# The problem:
Could you show each line of the records that contains the word "tournaments"?

# Excerpted records:
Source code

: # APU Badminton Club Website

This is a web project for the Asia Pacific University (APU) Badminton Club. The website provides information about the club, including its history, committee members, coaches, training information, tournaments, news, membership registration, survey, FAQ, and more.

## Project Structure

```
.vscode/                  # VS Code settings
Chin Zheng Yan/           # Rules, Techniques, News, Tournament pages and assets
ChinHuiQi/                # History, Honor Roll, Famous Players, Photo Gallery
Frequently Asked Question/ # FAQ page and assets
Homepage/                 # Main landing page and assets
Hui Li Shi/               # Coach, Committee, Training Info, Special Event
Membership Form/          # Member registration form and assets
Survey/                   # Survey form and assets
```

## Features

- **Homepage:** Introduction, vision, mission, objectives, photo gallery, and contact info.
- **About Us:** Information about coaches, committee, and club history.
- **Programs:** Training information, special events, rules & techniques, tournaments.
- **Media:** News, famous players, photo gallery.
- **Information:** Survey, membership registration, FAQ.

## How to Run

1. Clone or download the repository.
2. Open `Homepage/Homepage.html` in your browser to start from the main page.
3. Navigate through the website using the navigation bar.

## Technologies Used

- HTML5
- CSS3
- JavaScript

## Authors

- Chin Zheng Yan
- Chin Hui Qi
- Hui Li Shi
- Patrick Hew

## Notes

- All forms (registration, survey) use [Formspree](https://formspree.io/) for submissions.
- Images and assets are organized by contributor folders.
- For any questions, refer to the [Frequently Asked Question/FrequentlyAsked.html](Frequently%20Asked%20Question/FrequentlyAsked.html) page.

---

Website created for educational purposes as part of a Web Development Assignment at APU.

# Completed exercise:
This is a web project for the Asia Pacific University (APU) Badminton Club. The website provides information about the club, including its history, committee members, coaches, training information, tournaments, news, membership registration, survey, FAQ, and more.
- **Programs:** Training information, special events, rules & techniques, tournaments.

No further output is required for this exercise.